Applications can only be used if they are downloaded onto the phone. Because the moments after an assault are highly traumatic for many survivors, it is not likely that students would find and download the app before recording what happened. Data from the Association of American Universities Climate Survey on Sexual Assault and Sexual Misconduct showed that over 50% of students thought themselves not at all likely to be victims to sexual assault, which means that very few students would preemptively download the app with the expectation of needing to use it at a later date.
Downloading an app means having the icon and name on your phone where others can see it.
Survivors we spoke with during our formative research for Callisto were very cautious about protecting their status as a survivor until they were ready (if ever) to share with others. They were also very protective of their story through privacy locking documents or tearing up what they wrote. The fear of having someone discover this information was amplified by the idea of a mobile app.
Students are more likely to record details of an assault in the privacy of their apartment or dorm room, not out in public.
Through countless interviews with survivors, we discovered that detailing an assault would not be something that they would likely do on a bus, walking around campus, or at an event. Our formative research informed our decision to make Callisto something that would be most easily accessible in the privacy of someone’s own room.
Students need a centralized, easily accessible resource for all information around reporting information and options.
Based on the AAU Survey results, only about 25% of students are knowledgeable about where to make a report about sexual assault or sexual misconduct at their school. The school-specific Callisto site can be linked to directly on any already existing school website where students may go to find resources.
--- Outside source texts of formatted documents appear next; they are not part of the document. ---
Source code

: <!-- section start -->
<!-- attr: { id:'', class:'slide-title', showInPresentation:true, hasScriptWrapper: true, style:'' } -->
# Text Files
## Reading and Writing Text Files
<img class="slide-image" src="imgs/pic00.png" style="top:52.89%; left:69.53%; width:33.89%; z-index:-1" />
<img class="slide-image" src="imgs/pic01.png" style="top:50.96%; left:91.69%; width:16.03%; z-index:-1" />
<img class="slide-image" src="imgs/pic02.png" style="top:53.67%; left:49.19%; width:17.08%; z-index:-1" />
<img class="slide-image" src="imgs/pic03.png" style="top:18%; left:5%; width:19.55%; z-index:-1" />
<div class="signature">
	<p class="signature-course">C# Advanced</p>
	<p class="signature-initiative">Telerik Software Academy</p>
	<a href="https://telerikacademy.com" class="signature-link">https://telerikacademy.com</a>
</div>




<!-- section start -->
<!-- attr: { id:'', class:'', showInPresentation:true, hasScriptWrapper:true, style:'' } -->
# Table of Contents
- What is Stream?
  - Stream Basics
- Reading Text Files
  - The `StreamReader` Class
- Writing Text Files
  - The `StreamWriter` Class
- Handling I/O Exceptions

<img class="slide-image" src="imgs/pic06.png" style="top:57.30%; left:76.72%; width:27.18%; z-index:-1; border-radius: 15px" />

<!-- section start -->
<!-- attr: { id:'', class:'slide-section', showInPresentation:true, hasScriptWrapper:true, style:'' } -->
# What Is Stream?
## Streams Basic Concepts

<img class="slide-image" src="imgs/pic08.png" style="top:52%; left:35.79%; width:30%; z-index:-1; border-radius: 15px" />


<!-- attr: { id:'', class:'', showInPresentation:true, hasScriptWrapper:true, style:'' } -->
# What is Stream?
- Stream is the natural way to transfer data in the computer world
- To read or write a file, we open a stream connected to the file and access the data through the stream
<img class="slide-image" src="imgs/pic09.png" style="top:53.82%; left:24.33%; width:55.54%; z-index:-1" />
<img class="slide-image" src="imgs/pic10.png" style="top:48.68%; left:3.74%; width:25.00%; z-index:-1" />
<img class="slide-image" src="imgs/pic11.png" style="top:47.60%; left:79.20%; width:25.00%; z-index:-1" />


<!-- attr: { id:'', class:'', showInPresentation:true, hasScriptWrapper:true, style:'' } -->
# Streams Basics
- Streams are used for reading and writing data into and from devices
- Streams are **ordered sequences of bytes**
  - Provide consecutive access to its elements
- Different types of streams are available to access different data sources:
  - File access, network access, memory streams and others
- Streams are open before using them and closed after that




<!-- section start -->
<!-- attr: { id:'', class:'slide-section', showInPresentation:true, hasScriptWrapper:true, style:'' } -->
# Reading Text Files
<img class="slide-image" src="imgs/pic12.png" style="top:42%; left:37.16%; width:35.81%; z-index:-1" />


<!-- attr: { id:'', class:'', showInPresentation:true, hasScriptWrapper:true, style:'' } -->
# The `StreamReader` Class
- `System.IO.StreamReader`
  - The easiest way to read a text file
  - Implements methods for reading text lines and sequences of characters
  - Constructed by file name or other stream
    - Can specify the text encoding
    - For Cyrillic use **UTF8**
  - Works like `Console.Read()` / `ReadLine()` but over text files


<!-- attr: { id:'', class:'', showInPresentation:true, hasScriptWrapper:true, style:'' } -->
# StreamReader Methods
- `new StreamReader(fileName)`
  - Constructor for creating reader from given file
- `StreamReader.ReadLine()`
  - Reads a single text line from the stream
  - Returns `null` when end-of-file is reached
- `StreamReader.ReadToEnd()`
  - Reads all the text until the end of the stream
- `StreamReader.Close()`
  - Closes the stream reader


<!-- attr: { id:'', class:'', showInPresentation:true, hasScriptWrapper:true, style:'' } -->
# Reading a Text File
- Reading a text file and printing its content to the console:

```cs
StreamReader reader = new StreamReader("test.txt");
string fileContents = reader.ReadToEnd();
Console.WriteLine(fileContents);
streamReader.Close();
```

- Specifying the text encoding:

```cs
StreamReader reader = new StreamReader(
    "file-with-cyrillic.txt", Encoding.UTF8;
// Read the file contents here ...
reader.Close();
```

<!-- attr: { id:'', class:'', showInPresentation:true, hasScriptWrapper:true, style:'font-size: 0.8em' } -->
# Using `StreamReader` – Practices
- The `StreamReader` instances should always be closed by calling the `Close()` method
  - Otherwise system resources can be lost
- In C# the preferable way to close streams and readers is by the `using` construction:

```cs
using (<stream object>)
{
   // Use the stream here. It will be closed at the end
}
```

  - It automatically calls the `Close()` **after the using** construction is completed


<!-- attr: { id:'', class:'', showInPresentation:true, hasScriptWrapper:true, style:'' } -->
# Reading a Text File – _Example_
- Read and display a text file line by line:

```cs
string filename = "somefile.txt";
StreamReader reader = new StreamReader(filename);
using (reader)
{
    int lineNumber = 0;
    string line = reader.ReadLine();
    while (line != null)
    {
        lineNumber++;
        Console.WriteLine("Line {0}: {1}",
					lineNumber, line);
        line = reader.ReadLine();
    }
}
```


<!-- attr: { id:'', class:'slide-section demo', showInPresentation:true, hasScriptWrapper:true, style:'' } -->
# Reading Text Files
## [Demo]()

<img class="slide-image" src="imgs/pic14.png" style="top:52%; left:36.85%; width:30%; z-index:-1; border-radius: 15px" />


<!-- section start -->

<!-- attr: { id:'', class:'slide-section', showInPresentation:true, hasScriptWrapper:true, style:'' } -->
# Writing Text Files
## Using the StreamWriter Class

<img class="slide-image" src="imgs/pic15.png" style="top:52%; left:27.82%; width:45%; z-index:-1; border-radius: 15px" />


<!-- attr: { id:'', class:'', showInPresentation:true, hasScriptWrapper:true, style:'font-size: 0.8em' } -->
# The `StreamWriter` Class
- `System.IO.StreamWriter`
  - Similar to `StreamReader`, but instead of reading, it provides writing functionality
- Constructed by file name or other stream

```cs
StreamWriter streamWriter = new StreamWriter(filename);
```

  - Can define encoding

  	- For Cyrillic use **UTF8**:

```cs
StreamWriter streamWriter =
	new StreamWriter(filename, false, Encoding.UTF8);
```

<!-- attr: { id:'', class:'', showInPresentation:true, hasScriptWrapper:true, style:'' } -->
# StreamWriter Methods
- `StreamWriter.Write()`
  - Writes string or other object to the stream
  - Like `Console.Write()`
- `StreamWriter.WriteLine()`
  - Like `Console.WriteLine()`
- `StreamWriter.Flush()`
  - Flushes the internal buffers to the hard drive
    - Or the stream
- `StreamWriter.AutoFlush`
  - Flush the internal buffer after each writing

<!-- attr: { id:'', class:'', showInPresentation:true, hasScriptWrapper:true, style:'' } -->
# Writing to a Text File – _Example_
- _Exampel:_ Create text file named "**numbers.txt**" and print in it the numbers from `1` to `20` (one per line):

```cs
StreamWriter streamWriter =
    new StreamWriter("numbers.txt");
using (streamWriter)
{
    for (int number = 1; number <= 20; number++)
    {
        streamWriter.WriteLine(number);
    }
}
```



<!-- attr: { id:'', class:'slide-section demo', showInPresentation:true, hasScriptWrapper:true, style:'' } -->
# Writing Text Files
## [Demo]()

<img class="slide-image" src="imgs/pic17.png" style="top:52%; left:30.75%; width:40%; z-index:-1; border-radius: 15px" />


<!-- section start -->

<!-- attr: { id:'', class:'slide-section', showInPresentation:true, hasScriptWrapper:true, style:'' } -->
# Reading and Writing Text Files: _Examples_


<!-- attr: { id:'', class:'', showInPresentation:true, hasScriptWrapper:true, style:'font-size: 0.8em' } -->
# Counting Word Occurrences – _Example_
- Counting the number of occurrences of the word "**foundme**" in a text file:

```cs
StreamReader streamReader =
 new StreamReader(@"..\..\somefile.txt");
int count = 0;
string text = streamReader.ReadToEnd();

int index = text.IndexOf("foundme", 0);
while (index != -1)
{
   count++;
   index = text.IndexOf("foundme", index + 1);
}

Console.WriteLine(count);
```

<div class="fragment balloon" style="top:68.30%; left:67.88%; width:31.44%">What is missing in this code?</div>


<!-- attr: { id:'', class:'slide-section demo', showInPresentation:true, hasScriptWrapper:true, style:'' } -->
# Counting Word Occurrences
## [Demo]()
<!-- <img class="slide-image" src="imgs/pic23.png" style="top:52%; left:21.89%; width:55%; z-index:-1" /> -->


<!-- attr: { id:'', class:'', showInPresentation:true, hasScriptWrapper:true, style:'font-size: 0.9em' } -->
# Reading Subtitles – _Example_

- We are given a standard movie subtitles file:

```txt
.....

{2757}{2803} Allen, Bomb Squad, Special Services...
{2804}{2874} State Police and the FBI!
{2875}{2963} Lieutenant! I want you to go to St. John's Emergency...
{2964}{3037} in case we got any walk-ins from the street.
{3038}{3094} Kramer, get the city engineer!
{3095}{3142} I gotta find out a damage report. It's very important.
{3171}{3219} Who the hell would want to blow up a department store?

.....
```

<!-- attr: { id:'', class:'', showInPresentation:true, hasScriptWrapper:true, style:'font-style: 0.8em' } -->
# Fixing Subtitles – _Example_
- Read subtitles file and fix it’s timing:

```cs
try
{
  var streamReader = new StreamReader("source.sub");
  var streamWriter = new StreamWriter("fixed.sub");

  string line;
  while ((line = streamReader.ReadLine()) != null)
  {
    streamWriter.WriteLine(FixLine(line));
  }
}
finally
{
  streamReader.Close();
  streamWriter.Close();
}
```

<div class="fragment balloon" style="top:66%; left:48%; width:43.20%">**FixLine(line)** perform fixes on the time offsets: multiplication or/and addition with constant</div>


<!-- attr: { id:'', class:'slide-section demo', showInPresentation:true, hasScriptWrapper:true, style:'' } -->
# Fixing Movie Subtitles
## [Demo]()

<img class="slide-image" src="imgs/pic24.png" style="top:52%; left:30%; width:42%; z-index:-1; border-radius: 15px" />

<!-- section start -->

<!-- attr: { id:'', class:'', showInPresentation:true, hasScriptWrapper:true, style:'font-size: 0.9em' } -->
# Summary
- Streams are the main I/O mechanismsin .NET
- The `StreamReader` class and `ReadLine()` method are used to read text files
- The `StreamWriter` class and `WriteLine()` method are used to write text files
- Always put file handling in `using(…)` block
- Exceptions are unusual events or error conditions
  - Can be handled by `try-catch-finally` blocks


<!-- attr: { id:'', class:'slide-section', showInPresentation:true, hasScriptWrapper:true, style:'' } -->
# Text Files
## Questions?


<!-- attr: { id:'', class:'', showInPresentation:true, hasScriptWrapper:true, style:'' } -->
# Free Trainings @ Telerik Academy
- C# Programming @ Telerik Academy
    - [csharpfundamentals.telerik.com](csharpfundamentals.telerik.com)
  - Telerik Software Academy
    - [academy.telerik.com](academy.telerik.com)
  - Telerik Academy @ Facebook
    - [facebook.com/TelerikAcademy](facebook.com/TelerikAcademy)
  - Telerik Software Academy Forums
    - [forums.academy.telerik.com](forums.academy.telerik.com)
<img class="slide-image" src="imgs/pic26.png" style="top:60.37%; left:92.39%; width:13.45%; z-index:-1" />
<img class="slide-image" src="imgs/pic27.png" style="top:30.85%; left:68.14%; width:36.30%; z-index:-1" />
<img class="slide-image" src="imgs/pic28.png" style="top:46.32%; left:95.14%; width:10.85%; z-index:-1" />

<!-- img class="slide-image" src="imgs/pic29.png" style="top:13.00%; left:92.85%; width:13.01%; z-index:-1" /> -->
This allows for easy navigation from sites students may already visit such as the counseling center, the campus police, or the Dean’s office so that information that may have previously been separate is now in one consistent location. Navigation between websites and phone apps isn’t as seamless as site to site.
Websites can be mobile optimized so that they can easily be used on cell phones and tablets.
Mobile applications are often not able to be used on computers. Callisto is mobile optimized and is easily navigated on all devices. It isn’t required for users to download something on to their phone to use Callisto on their phone. Because Callisto is a mobile-optimized website, it can do everything that a phone app could do along with much more.
None of these reasons are to say that mobile applications are not useful or beneficial. There are many great resources out there that are apps, and we support all of our partners in the work to combat sexual assault. For us, building a website and not an app was an important and intentional decision.